Praticamente do ar fez-se o chumbo. Algo não caiu na sua cabeça. Tornou-se parte dela. Algo macio como...”...as poltronas do ministério...?”, lembrou sem saber, por instantes. Se não, algo bem acostumado a elas.
O bruxo pairou despreocupado, intrigado, se perguntando se os duendes finalmente haviam quitado a sua casa ou ainda se em um súbito acesso criativo(aquele que costuma acontecer depois daquelas tacinhas de conhaque ao fim da tarde, aos domingos) havia redecorado-a de um tom sempre alegre com cortinas marrons para um papel de parede pós-moderno de cabeças flutuantes(um tanto surreal para o seu gosto, ele diria).
-Minha janela não ficava ali...creio eu...- concluiu, depois de um minucioso estudo, quase antes de ambos irem ao chão.
A vida é um acaso, um “esbarrão” na pedra certa. Muitas vezes, pedras bem vivas e inconseqüentes.
-Oras...! Alguém deve ter achado a chave reserva no javali... minhas costas...-suspirou entre hipóteses, o velho.
-Você perdeu o javali a duas décadas...-voltou Cardllock, ajudando o senhor a se levantar. Esse aceitou , indiferente a todas as pessoas, procurando as cortinas de pelúcia.
-Ah! É verdade! Fiquei trancando para fora de casa por três semanas até lembrar que ainda tinha a chave líder no meu bolso...-suspirou encantado com sua audácia, sendo levantado pela mão que o abraçava- Maldito buraco transdimensional... Eles estão por todo lugar, Gregório...
O velho virou para procurar, dando de cara com a vitrine do café, descobrindo seu reflexo descabelado(sua longa barba toda enrolada, engrolada em si mesmo, não parecendo tão longa assim) e o de Gregório Cardllock, trabalhando em seu chapéu amarrotado.
-Gragório! O que faz aqui!?- indagou o velho, olhando ao redor, decidindo-se que aquilo definitivamente não se parecia nada com sua sala de estar- Posso te oferecer um a xícara de chá?- enfiou automaticamente, obedecendo a tradição.
-Quatro blocos, meu velho- exigiu o outro, ainda remodelando seu chapéu sentado, modelado nas qualidades do amigo velho- E como vão as coisas no Ministério...?
Já se dizia em tempos ana-históricos, falando no diabo...
-Senhor Malcon! Senhor!- três vultos se distanciavam da multidão, vindos de três becos desabitados com premeditado planejamento.
-Sempre tão eficientes...-recebeu-os Cardllock.
Os três o encararam, sem uma conseqüente atenção.
Não o reconheceram. Jovens demais, não eram do seu tempo.
-Senhor Malcon! Dessa vez vai lhe custar sua habilitação!- continuou o do meio, de óculos e franjinhas repartidas, tentando mostrar autoridade.
Dorbert Malcon se virou, notando os três, confuso, tendo um vislumbro da situação, enfim.

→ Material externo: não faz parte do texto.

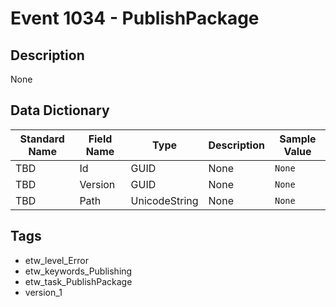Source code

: # Event 1034 - PublishPackage

## Description
None

## Data Dictionary
|Standard Name|Field Name|Type|Description|Sample Value|
|---|---|---|---|---|
|TBD|Id|GUID|None|`None`|
|TBD|Version|GUID|None|`None`|
|TBD|Path|UnicodeString|None|`None`|

## Tags
* etw_level_Error
* etw_keywords_Publishing
* etw_task_PublishPackage
* version_1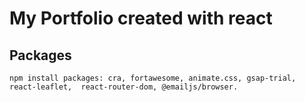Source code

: # My Portfolio created with react

## Packages

`npm install packages: cra, fortawesome, animate.css, gsap-trial, react-leaflet,  react-router-dom, @emailjs/browser.`





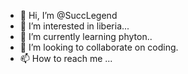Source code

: - 👋 Hi, I’m @SuccLegend
- 👀 I’m interested in liberia...
- 🌱 I’m currently learning phyton..
- 💞️ I’m looking to collaborate on coding.
- 📫 How to reach me ...

<!---
SuccLegend/SuccLegend is a ✨ special ✨ repository because its `README.md` (this file) appears on your GitHub profile.
You can click the Preview link to take a look at your changes.
--->
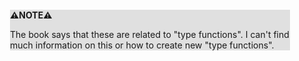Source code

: <div style="margin:2em; background-color: #e0e0e0;">

<strong>⚠️NOTE️️️⚠️</strong>

The book says that these are related to "type functions". I can't find much information on this or how to create new "type functions".
</div>

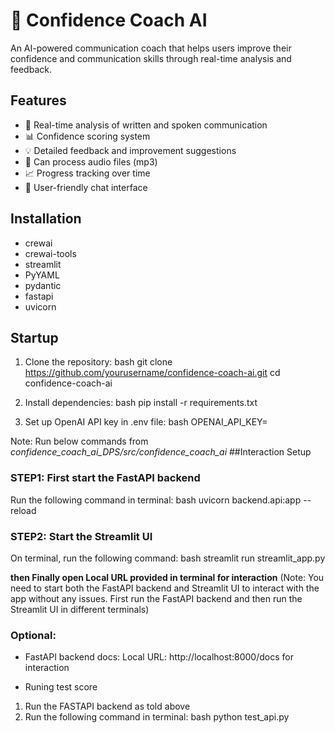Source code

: # 🎯 Confidence Coach AI

An AI-powered communication coach that helps users improve their confidence and communication skills through real-time analysis and feedback.

## Features

- 📝 Real-time analysis of written and spoken communication
- 📊 Confidence scoring system
- 💡 Detailed feedback and improvement suggestions
- 🎤 Can process audio files (mp3)
- 📈 Progress tracking over time
- 💬 User-friendly chat interface

## Installation

- crewai
- crewai-tools
- streamlit
- PyYAML
- pydantic
- fastapi
- uvicorn


## Startup

1. Clone the repository:
bash
git clone https://github.com/yourusername/confidence-coach-ai.git
cd confidence-coach-ai


2. Install dependencies:
bash
pip install -r requirements.txt


3. Set up OpenAI API key in .env file:
bash
OPENAI_API_KEY=<your-openai-api-key>


Note: Run below commands from *confidence_coach_ai_DPS/src/confidence_coach_ai*
##Interaction Setup
### STEP1: First start the FastAPI backend
Run the following command in terminal:
bash
uvicorn backend.api:app --reload


### STEP2: Start the Streamlit UI
On terminal, run the following command:
bash
streamlit run streamlit_app.py

**then Finally open
Local URL provided in terminal for interaction**
(Note: You need to start both the FastAPI backend and Streamlit UI to interact with the app without any issues. First run the FastAPI backend and then run the Streamlit UI in different terminals)

### Optional:
- FastAPI backend docs:
Local URL: http://localhost:8000/docs for interaction

- Runing test score
1) Run the FASTAPI backend as told above
2) Run the following command in terminal:
bash
python test_api.py
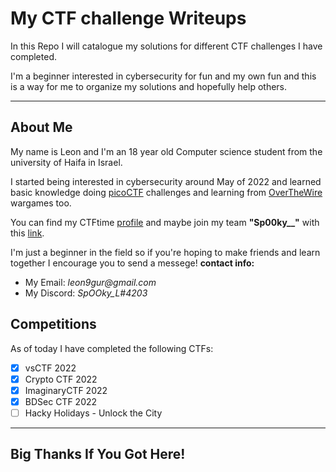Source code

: # My CTF challenge Writeups
 In this Repo I will catalogue my solutions for different CTF challenges I have completed.
 
 I'm a beginner interested in cybersecurity for fun and my own fun and this is a way for me to organize my solutions and hopefully help others.
___
## About Me
 My name is Leon and I'm an 18 year old Computer science student from the university of Haifa in Israel.

 I started being interested in cybersecurity around May of 2022 and learned basic knowledge doing [picoCTF](https://picoctf.org/ "picoCTF.org") challenges and learning from [OverTheWire](https://overthewire.org/wargames/ "OverTheWire/wargames") wargames too.
 
 You can find my CTFtime [profile](https://ctftime.org/profile "CTFtime.org/profile") and maybe join my team **"Sp00ky__"** with this [link](https://ctftime.org/team/193765/#.YtqlZr7R8qo.link "Team link").

 I'm just a beginner in the field so if you're hoping to make friends and learn together I encourage you to send a messege!
 **contact info:**
 * My Email: _leon9gur@gmail.com_
 * My Discord: _SpOOky_L#4203_

## Competitions
 As of today I have completed the following CTFs:
 * [x] vsCTF 2022
 * [x] Crypto CTF 2022
 * [x] ImaginaryCTF 2022
 * [x] BDSec CTF 2022
 * [ ] Hacky Holidays - Unlock the City
___
## Big Thanks If You Got Here! 
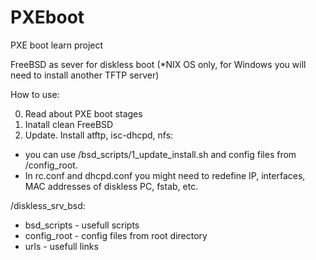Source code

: # PXEboot
PXE boot learn project

FreeBSD as sever for diskless boot 
(*NIX OS only, for Windows you will need to install another TFTP server)


How to use: 

0. Read about PXE boot stages 
1. Inatall clean FreeBSD
2. Update. Install atftp, isc-dhcpd, nfs:
- you can use /bsd_scripts/1_update_install.sh and config files from /config_root.
- In rc.conf and dhcpd.conf you might need to redefine IP, interfaces, MAC addresses of diskless PC, fstab, etc. 


/diskless_srv_bsd:
- bsd_scripts - usefull scripts
- config_root - config files from root directory
- urls - usefull links 


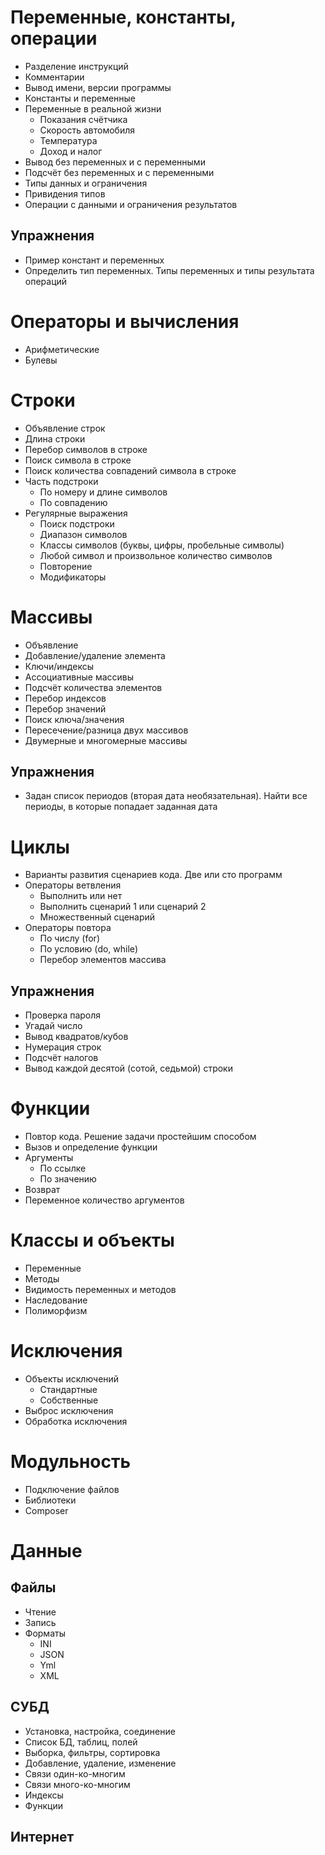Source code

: # Переменные, константы, операции

* Разделение инструкций
* Комментарии
* Вывод имени, версии программы
* Константы и переменные
* Переменные в реальной жизни
    - Показания счётчика
    - Скорость автомобиля
    - Температура
    - Доход и налог
* Вывод без переменных и с переменными
* Подсчёт без переменных и с переменными
* Типы данных и ограничения
* Привидения типов
* Операции с данными и ограничения результатов

## Упражнения

* Пример констант и переменных
* Определить тип переменных. Типы переменных и типы результата операций

# Операторы и вычисления

* Арифметические
* Булевы

# Строки

* Объявление строк
* Длина строки
* Перебор символов в строке
* Поиск символа в строке
* Поиск количества совпадений символа в строке
* Часть подстроки
    - По номеру и длине символов
    - По совпадению
* Регулярные выражения
    - Поиск подстроки
    - Диапазон символов
    - Классы символов (буквы, цифры, пробельные символы)
    - Любой символ и произвольное количество символов
    - Повторение
    - Модификаторы
    
# Массивы

* Объявление
* Добавление/удаление элемента
* Ключи/индексы
* Ассоциативные массивы
* Подсчёт количества элементов
* Перебор индексов
* Перебор значений
* Поиск ключа/значения
* Пересечение/разница двух массивов
* Двумерные и многомерные массивы

## Упражнения

* Задан список периодов (вторая дата необязательная). Найти все периоды, в которые попадает заданная дата

# Циклы

* Варианты развития сценариев кода. Две или сто программ
* Операторы ветвления
    - Выполнить или нет
    - Выполнить сценарий 1 или сценарий 2
    - Множественный сценарий
* Операторы повтора
    - По числу (for)
    - По условию (do, while)
    - Перебор элементов массива

## Упражнения

- Проверка пароля
- Угадай число
- Вывод квадратов/кубов
- Нумерация строк 
- Подсчёт налогов
- Вывод каждой десятой (сотой, седьмой) строки

# Функции

* Повтор кода. Решение задачи простейшим способом
* Вызов и определение функции
* Аргументы
    - По ссылке 
    - По значению
* Возврат
* Переменное количество аргументов

# Классы и объекты

* Переменные
* Методы
* Видимость переменных и методов
* Наследование
* Полиморфизм

# Исключения

* Объекты исключений
    - Стандартные
    - Собственные
* Выброс исключения
* Обработка исключения

# Модульность

* Подключение файлов
* Библиотеки
* Composer

# Данные

## Файлы

* Чтение
* Запись
* Форматы
    - INI
    - JSON 
    - Yml
    - XML

## СУБД

* Установка, настройка, соединение
* Список БД, таблиц, полей
* Выборка, фильтры, сортировка
* Добавление, удаление, изменение
* Связи один-ко-многим
* Связи много-ко-многим
* Индексы
* Функции

## Интернет
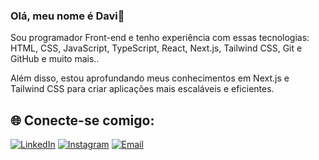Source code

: ### Olá, meu nome é Davi👋 

Sou programador Front-end e tenho experiência com essas tecnologias: HTML, CSS, JavaScript, TypeScript, React, Next.js, Tailwind CSS, Git e GitHub e muito mais..

Além disso, estou aprofundando meus conhecimentos em Next.js e Tailwind CSS para criar aplicações mais escaláveis e eficientes.

## 🌐 Conecte-se comigo:
[![LinkedIn](https://img.shields.io/badge/-LinkedIn-0077B5?style=for-the-badge&logo=linkedin&logoColor=white)](https://www.linkedin.com/in/davi-fernandes-05a737226/)
[![Instagram](https://img.shields.io/badge/-Instagram-E4405F?style=for-the-badge&logo=instagram&logoColor=white)](https://www.instagram.com/fernandes.236/)
[![Email](https://img.shields.io/badge/-Email-D14836?style=for-the-badge&logo=gmail&logoColor=white)](davifer.104@gmail.com)

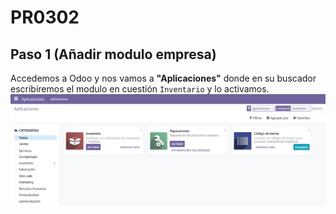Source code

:# **PR0302** 

## Paso 1 (Añadir modulo empresa)
Accedemos a Odoo y nos vamos a **"Aplicaciones"** donde en su buscador escribiremos el modulo en cuestión `Inventario` y lo activamos.
![Image](./Captura1.png)

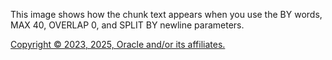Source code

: This image shows how the chunk text appears when you use the BY words, MAX 40, OVERLAP 0, and SPLIT BY newline parameters.

[Copyright © 2023, 2025, Oracle and/or its affiliates.](../../../dcommon/html/cpyr.htm)

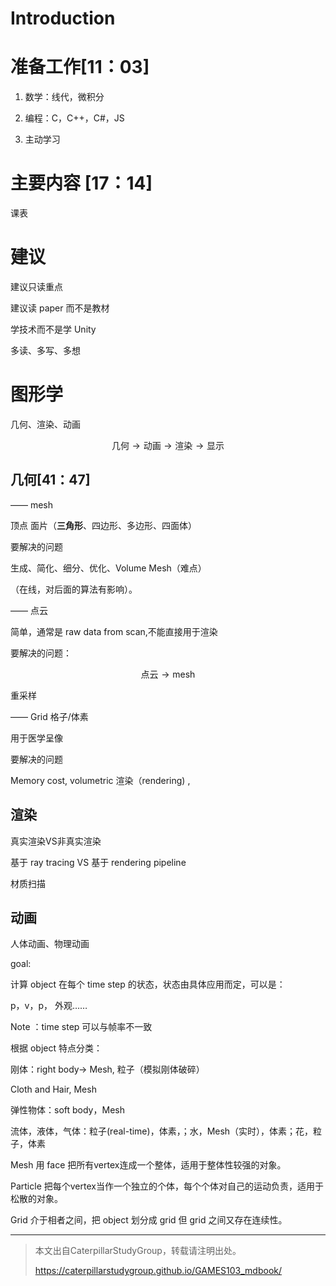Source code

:# Introduction

# 准备工作[11：03]

1. 数学：线代，微积分

2. 编程：C，C++，C#，JS

3. 主动学习
   
# 主要内容 [17：14]

课表

# 建议

建议只读重点

建议读 paper 而不是教材

学技术而不是学 Unity

多读、多写、多想

# 图形学

几何、渲染、动画

$$ 
\text{几何}\rightarrow \text{动画}\rightarrow\text{渲染}\rightarrow \text{显示}
$$

## 几何[41：47]

—— mesh

顶点 面片（**三角形**、四边形、多边形、四面体）

要解决的问题

生成、简化、细分、优化、Volume Mesh（难点）

（在线，对后面的算法有影响）。

—— 点云 

简单，通常是 raw data from scan,不能直接用于渲染

要解决的问题：

$$
\text{点云}\rightarrow \text{mesh}
$$

重采样

—— Grid 格子/体素

用于医学呈像

要解决的问题

Memory cost, volumetric 渲染（rendering) ,

## 渲染

真实渲染VS非真实渲染
 
基于 ray tracing VS 基于 rendering pipeline

材质扫描

## 动画

人体动画、物理动画 

goal:

计算 object 在每个 time step 的状态，状态由具体应用而定，可以是：

p，v，p， 外观……

Note ：time step 可以与帧率不一致

根据 object 特点分类：

刚体：right body→ Mesh, 粒子（模拟刚体破碎）

Cloth and Hair, Mesh

弹性物体：soft body，Mesh

流体，液体，气体：粒子(real-time)，体素，；水，Mesh（实时），体素；花，粒子，体素

Mesh 用 face 把所有vertex连成一个整体，适用于整体性较强的对象。

Particle 把每个vertex当作一个独立的个体，每个个体对自己的运动负责，适用于松散的对象。

Grid 介于相者之间，把 object 划分成 grid 但 grid 之间又存在连续性。


---------------------------------------
> 本文出自CaterpillarStudyGroup，转载请注明出处。
>
> https://caterpillarstudygroup.github.io/GAMES103_mdbook/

-Minha habilitação! Como ousa!? Esta dizendo que eu não sei aparatar!?- voltou, se pondo imponente em seus ombros doidos, velhos e cansados.
O jovem hesitou nas palavras, tremendo os lábios, possivelmente amedrontado. Os outros dois mal respiravam, atuando apenas como apoio burocrático.
-Bem senhor, não exatamente... é... Nos o advertimos da última vez!- virou os olhos para cima, concluindo, lembrando-se da confusão- Aquela do banquete natalino...
-Oras! Eu estava bêbado!- voltou o velho, jogando a culpa no algo mais, como todos fazem- E agora eu apenas senti vontade de visitar o meu amigo Gregório aqui! -deu tapinhas nas costas do outro, que ria solitário da situação- em sua, ahn... casa?
As pessoas passavam distraídas. Algumas delas até se importavam com a reunião, achando graça dos artistas de rua, depositando moedas no chapéu em mãos, ao que Cardllock agradecia.
-Senhor! O Senhor sabe que não deve aparatar na frente dos trouxas desse jeito... ainda mais o senhor em sua posição no Ministério...
-Eu sei exatamente o que deve e não devo fazer meu rapaz! E não preciso que ninguém fique me lembrando!- continuou o velho em resposta, fingindo um real zango- Agora vão vocês três, voltem ao trabalho! Está tudo em ordem. Vamos!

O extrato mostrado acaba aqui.